__Document images with source code__:
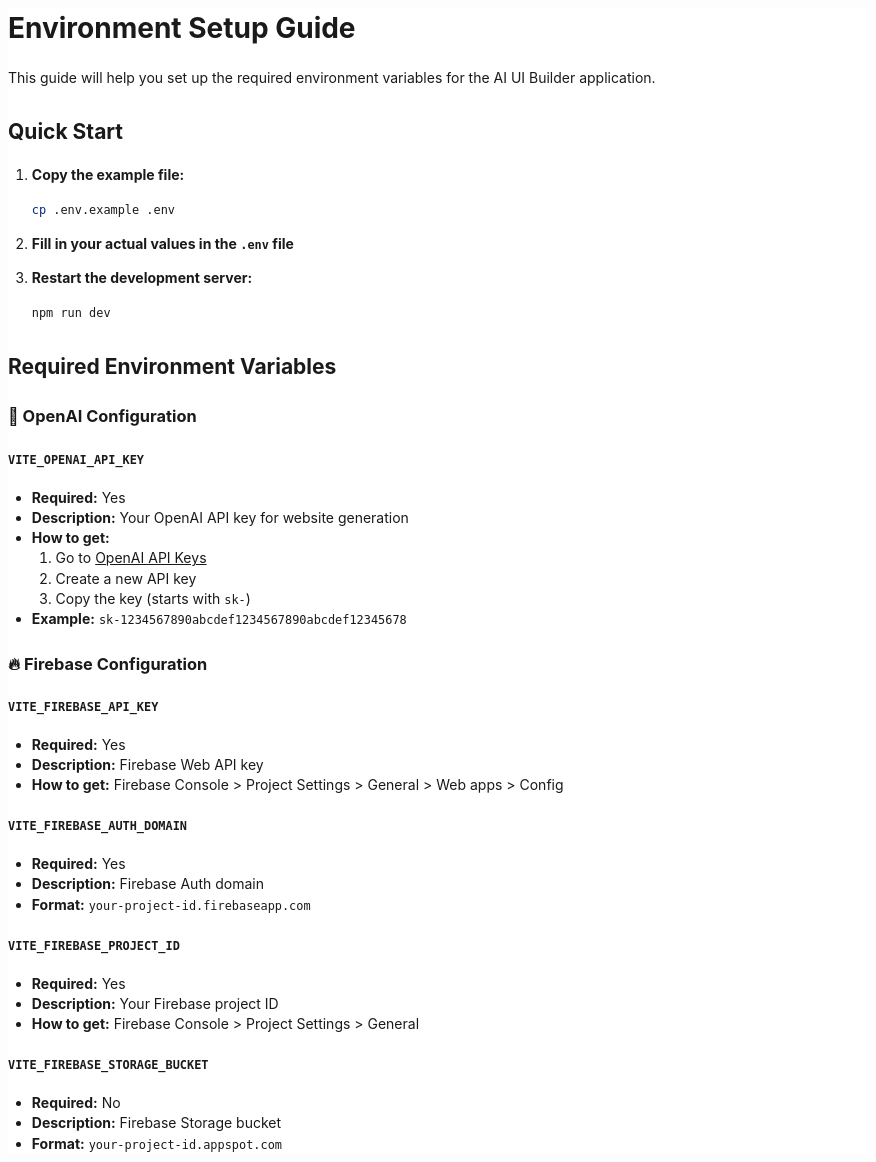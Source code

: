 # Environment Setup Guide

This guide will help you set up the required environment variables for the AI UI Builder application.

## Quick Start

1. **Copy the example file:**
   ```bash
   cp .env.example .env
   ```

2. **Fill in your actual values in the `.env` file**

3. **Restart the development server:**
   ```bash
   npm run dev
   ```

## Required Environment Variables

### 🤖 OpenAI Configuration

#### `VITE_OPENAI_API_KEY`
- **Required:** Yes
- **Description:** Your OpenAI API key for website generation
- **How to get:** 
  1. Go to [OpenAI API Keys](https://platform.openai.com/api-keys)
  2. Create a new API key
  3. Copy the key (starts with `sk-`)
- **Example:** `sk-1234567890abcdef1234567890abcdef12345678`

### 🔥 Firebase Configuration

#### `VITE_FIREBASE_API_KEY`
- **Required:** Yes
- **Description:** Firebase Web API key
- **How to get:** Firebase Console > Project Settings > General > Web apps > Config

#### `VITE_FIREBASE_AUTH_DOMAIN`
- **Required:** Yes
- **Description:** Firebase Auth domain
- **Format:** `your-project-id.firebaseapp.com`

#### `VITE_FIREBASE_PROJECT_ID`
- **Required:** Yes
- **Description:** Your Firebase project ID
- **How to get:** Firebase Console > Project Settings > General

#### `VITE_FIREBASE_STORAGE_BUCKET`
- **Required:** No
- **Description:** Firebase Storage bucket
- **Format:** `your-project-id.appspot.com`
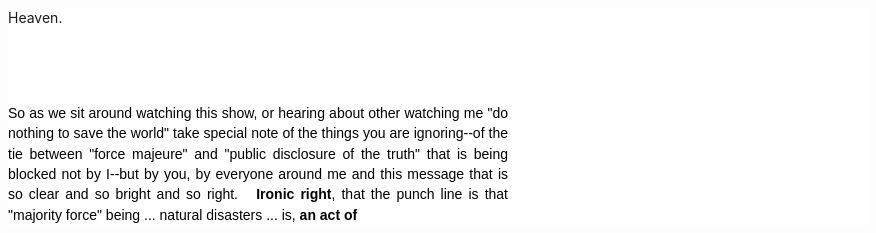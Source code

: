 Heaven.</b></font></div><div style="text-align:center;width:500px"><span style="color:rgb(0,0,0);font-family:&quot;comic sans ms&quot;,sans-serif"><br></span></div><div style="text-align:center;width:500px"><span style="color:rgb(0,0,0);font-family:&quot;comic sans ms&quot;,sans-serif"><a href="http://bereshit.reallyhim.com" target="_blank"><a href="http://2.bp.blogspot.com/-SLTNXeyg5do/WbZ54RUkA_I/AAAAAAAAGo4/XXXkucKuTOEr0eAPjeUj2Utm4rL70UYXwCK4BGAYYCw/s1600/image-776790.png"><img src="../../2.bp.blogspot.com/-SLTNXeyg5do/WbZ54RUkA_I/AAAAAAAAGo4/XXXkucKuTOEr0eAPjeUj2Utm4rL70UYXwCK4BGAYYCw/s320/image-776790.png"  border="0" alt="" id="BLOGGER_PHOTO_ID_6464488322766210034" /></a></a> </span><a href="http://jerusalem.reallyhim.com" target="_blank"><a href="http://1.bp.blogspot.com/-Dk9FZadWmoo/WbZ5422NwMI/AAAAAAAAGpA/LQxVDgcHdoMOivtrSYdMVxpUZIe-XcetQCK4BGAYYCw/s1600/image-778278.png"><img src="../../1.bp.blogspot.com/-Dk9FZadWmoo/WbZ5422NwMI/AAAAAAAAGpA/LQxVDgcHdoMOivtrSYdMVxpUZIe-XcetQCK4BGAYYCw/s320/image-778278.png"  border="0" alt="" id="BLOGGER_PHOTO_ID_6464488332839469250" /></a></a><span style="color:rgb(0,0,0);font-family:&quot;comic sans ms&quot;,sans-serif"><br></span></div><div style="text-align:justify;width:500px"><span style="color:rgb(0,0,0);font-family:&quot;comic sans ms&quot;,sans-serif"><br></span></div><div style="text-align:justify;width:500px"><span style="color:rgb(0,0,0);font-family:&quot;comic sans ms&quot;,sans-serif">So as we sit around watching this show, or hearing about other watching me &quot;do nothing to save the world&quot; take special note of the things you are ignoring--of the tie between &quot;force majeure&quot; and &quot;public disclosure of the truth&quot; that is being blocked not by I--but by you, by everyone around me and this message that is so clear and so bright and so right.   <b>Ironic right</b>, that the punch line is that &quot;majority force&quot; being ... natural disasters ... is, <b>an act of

* * *

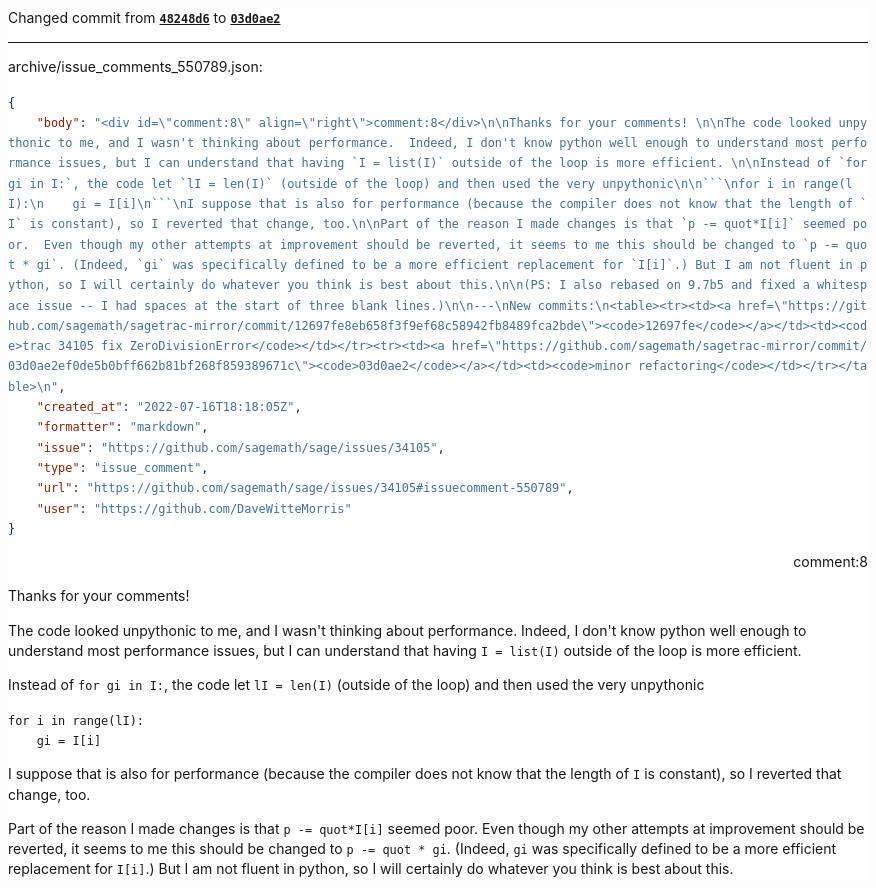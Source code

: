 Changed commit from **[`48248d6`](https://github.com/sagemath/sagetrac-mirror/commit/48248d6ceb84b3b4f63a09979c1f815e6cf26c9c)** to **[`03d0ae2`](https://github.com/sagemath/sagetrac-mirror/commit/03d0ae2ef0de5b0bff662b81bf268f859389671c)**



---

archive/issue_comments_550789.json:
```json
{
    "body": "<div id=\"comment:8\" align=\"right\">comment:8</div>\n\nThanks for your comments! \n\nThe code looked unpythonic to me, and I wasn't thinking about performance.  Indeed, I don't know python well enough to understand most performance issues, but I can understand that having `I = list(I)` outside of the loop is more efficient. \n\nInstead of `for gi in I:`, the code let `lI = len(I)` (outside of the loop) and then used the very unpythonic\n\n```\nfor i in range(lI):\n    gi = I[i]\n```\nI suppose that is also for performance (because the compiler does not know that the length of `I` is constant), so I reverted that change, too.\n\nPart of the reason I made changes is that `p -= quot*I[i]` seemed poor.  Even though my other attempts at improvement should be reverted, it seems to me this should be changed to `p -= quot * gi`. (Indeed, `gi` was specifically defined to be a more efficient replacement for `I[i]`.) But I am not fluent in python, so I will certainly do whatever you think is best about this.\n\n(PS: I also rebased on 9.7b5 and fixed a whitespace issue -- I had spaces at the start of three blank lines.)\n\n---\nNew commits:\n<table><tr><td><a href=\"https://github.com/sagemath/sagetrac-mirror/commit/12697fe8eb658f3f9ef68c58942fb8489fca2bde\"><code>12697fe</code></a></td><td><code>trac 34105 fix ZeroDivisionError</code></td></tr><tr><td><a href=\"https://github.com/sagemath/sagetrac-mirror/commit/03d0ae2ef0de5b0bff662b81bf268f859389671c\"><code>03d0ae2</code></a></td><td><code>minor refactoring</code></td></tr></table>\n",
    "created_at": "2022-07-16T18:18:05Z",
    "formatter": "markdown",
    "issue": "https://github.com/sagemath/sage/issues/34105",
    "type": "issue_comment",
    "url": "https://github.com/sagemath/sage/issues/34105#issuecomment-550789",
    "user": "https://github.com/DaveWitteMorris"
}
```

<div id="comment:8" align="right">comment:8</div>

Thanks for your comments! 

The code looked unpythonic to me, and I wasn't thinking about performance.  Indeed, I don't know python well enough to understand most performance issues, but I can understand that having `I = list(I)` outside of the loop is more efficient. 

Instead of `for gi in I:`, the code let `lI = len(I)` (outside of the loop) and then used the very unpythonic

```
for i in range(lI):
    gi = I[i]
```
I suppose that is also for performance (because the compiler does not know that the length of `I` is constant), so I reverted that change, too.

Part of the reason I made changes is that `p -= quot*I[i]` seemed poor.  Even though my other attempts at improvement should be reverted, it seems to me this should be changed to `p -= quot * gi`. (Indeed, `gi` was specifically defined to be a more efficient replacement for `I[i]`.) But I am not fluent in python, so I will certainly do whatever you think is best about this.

...

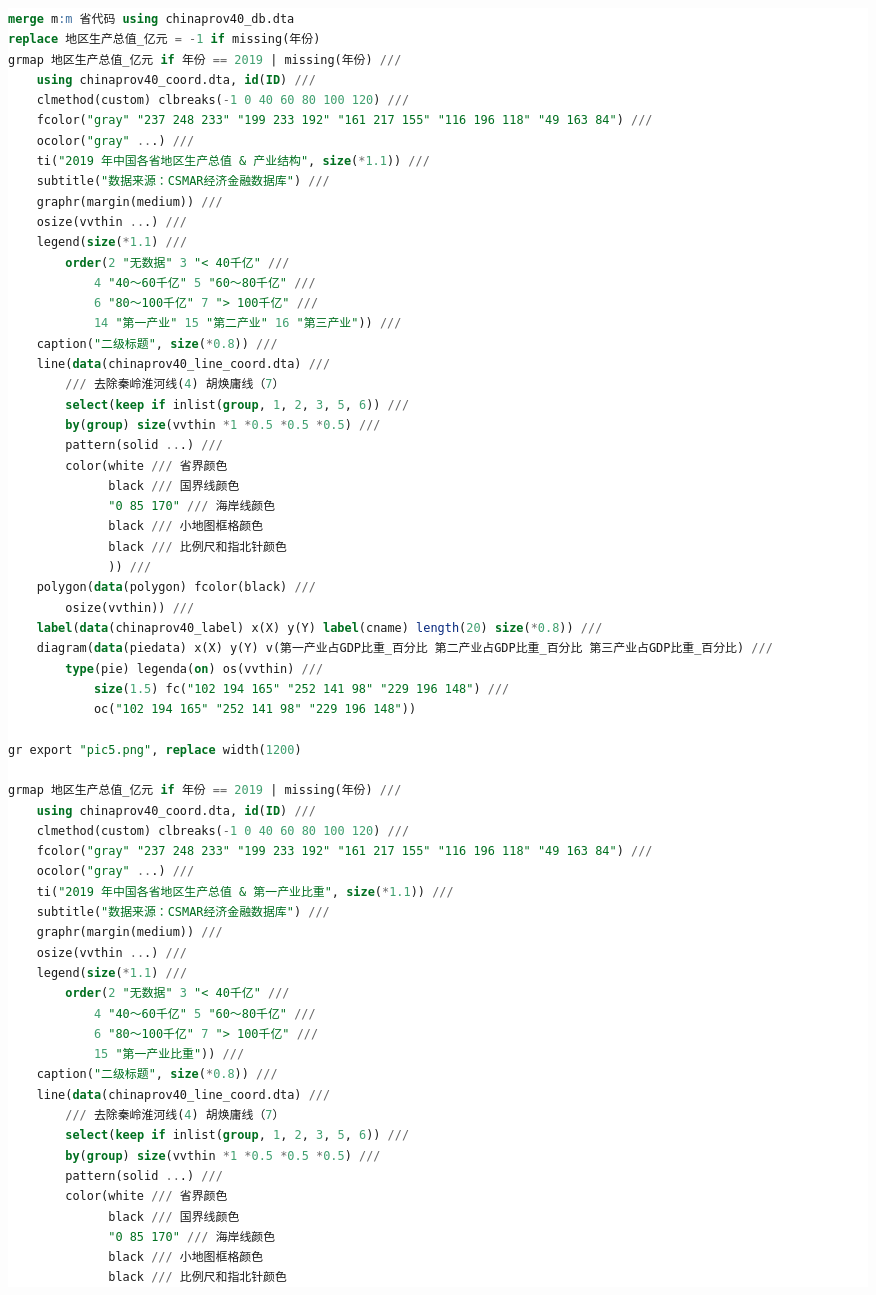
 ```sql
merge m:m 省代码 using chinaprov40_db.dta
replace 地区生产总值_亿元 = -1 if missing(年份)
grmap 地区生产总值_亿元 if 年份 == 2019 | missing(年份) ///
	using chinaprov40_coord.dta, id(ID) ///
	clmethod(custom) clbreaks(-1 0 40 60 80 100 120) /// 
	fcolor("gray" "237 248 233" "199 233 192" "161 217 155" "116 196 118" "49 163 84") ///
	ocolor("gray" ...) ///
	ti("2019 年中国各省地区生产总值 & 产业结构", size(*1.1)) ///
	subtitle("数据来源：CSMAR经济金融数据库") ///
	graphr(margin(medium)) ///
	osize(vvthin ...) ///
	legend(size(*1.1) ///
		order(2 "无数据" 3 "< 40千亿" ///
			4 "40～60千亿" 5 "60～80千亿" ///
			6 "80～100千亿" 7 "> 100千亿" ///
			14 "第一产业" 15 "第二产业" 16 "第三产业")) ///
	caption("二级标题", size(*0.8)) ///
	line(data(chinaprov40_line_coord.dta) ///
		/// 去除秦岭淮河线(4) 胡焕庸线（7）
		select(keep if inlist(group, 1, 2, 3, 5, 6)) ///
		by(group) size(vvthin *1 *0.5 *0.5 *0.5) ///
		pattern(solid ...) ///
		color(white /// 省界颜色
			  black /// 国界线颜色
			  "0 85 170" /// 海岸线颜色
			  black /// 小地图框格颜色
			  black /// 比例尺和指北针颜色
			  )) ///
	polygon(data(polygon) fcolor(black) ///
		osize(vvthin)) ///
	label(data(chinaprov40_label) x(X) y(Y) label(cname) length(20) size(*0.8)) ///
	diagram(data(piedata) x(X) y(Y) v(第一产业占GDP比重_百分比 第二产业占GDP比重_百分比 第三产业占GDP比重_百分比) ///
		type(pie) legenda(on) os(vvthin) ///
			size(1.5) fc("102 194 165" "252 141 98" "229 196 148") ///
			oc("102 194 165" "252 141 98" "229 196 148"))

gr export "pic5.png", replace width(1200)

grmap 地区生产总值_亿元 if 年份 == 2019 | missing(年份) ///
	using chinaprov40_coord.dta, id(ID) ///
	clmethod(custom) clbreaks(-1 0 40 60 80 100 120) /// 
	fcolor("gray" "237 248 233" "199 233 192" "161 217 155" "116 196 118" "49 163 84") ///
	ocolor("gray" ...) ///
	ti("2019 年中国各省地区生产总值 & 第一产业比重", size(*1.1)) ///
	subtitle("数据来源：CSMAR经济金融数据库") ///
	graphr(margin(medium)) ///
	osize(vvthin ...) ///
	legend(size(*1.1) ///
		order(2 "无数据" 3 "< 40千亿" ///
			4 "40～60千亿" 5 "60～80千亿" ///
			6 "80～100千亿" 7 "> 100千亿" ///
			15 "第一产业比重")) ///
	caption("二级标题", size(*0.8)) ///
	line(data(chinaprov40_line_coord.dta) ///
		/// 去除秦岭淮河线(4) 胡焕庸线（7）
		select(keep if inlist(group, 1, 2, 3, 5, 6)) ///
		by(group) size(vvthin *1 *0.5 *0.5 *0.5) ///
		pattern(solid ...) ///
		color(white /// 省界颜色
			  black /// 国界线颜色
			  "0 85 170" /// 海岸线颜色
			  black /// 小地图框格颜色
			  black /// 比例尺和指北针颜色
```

__WORK ITEM__: Tally every line in these entries where the string "第一产业比重" occurs. The tally alone is the answer.

__ANSWER SECTION__: 2